(Stored data entries)
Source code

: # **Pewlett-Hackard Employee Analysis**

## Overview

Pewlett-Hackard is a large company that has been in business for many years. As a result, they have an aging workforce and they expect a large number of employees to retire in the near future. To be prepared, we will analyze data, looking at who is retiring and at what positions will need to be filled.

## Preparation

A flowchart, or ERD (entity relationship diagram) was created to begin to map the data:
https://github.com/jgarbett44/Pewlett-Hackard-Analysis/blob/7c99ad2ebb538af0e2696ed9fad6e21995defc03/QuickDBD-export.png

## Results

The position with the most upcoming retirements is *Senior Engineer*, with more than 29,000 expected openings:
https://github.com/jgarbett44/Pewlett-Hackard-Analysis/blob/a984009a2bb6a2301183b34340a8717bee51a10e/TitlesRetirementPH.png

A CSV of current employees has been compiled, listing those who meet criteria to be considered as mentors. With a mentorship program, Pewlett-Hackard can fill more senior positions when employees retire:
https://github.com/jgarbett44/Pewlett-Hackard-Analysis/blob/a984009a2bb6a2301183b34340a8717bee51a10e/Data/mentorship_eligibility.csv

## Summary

* Task requirements:
Extract exactly and only the lines above from the line containing "# **Pewlett-Hackard Employee Analysis**" through the line containing "Pewlett-Hackard is a", both end lines included.

* Written solution:
: # **Pewlett-Hackard Employee Analysis**

## Overview

Pewlett-Hackard is a large company that has been in business for many years. As a result, they have an aging workforce and they expect a large number of employees to retire in the near future. To be prepared, we will analyze data, looking at who is retiring and at what positions will need to be filled.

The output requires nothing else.